From the castle, we walked down the hill and took the tram up to the dancing building. This building is quite new, completed in 1996 by Frank Gehry. The house is nicknamed "Fred and Ginger," as it was designed to resemble a pair of dancers. From there we continued up the river and took the tram up to Strahov Monestary. While the monastery itself was beautiful, my favorite part was the restaurant overlooking the city where we had lunch. The food was delicious, and the view was absolutely spectacular. If you have some time when in Prague, I highly recommend visiting and eating there. From the monastery we headed down to the Vrtbov Gardens, which were a recommendation of our guide Aharon. And he was right, they were just beautiful. The gardens climb a series of terraces, from which you can see the whole city. Our next stop was at the Vystaviste iron building, which boasts a dancing water show. Unfortunately, the water show is only at night, so we stayed long enough to see a few buildings then took the tram over to the Zizkov TV tower.

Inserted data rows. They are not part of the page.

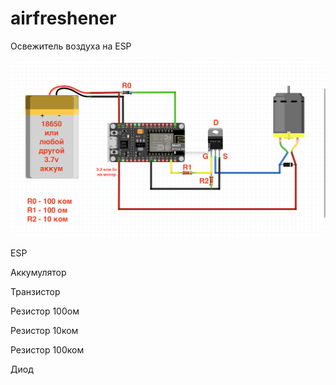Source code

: # airfreshener

Освежитель воздуха на ESP

![Схема:](scheme.png)

ESP

Аккумулятор

Транзистор

Резистор 100ом

Резистор 10ком

Резистор 100ком

Диод

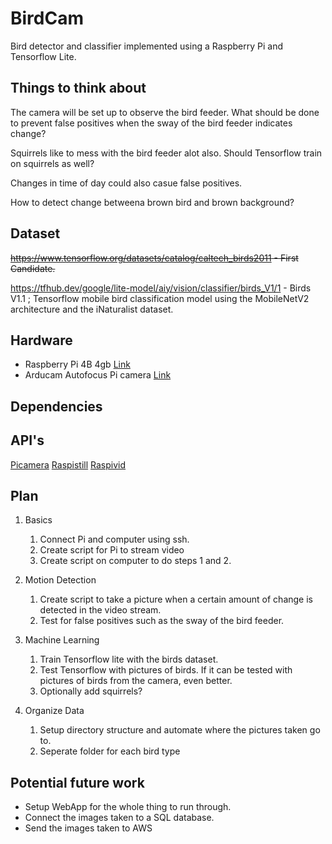 # BirdCam

Bird detector and classifier implemented using a Raspberry Pi and Tensorflow Lite.

## Things to think about

The camera will be set up to observe the bird feeder.
What should be done to prevent false positives when the sway of the bird feeder indicates change?

Squirrels like to mess with the bird feeder alot also. Should Tensorflow train on squirrels as well?

Changes in time of day could also casue false positives.

How to detect change betweena  brown bird and brown background?

## Dataset

<s> <https://www.tensorflow.org/datasets/catalog/caltech_birds2011>  - First Candidate. </s>

<https://tfhub.dev/google/lite-model/aiy/vision/classifier/birds_V1/1> - Birds V1.1 ;
Tensorflow mobile bird classification model using the MobileNetV2 architecture  and the iNaturalist dataset.

## Hardware

* Raspberry Pi 4B 4gb [Link](https://www.raspberrypi.org/products/raspberry-pi-4-model-b/)
* Arducam Autofocus Pi camera [Link](https://www.amazon.com/gp/product/B07SN8GYGD/ref=ppx_yo_dt_b_asin_title_o00_s00?ie=UTF8&psc=1)

## Dependencies

## API's

[Picamera](picamera.readthedocs.io)
[Raspistill](https://www.raspberrypi.org/documentation/usage/camera/raspicam/raspistill.md)
[Raspivid](https://www.raspberrypi.org/documentation/usage/camera/raspicam/raspivid.md)

## Plan

1. Basics
   1. Connect Pi and computer using ssh.
   2. Create script for Pi to stream video
   3. Create script on computer to do steps 1 and 2.

2. Motion Detection
   1. Create script to take a picture when a certain amount of change is detected in the video stream.
   2. Test for false positives such as the sway of the bird feeder.

3. Machine Learning
   1. Train Tensorflow lite with the birds dataset.
   2. Test Tensorflow with pictures of birds. If it can be tested with pictures of birds from the camera, even better.
   3. Optionally add squirrels?
  
4. Organize Data
   1. Setup directory structure and automate where the pictures taken go to.
   2. Seperate folder for each bird type

## Potential future work

* Setup WebApp for the whole thing to run through.
* Connect the images taken to a SQL database.
* Send the images taken to AWS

Zizkov TV Tower is the tallest tower in Prague, build between 1985 and 1992. In 2000, it was decorated with climbing babies, which were pretty fun to see. On our walk to the metro we passed the Former Jewish Cemetery where Kafka is buried, then walked past a beautiful church and farmers market. We took the metro to Namesti Miru, and had more delicious gelato (I had yogurt flavor, Jeremy had orange) before meeting Alison at the church. Alison is a friend of ours from San Diego who is spending the year teaching in Prague. She took us to a fantastic local beer garden and introduced us to Gambrinus, a local Czech beer. It's always so nice to see friends from home, especially so far away!


From there we headed ran over to Mala Strana to try to buy some incredible mugs that we had seen in one of the stores, but unfortunately the store was closed. We jumped back on the metro and headed back to the hotel, just in time to grab our backpacks and head to the airport.


Some concluding thoughts:

  • Prague is an incredible beautiful city. If you've never been, I would definitely add it to your list.
  • I'm pretty glad that the weather on the internet can't be completely trusted. We were expecting rain and thunderstorms the entire 4 days we were there but only had a little rain during lunch on Monday and just a little more on Wednesday (we only had to briefly pull our our umbrellas and rain gear).
  • This is the first time that I've travelled with just a small backpack. Traveling light was pretty fantastic.
  • Water in Prague is more expensive than beer. Also, most of the food there is based around meat and potatoes since during the communist era people were only allowed one cookbook and goulash was the most common food.
  • We can, in fact, exist for 4 full days without a computer. Go us.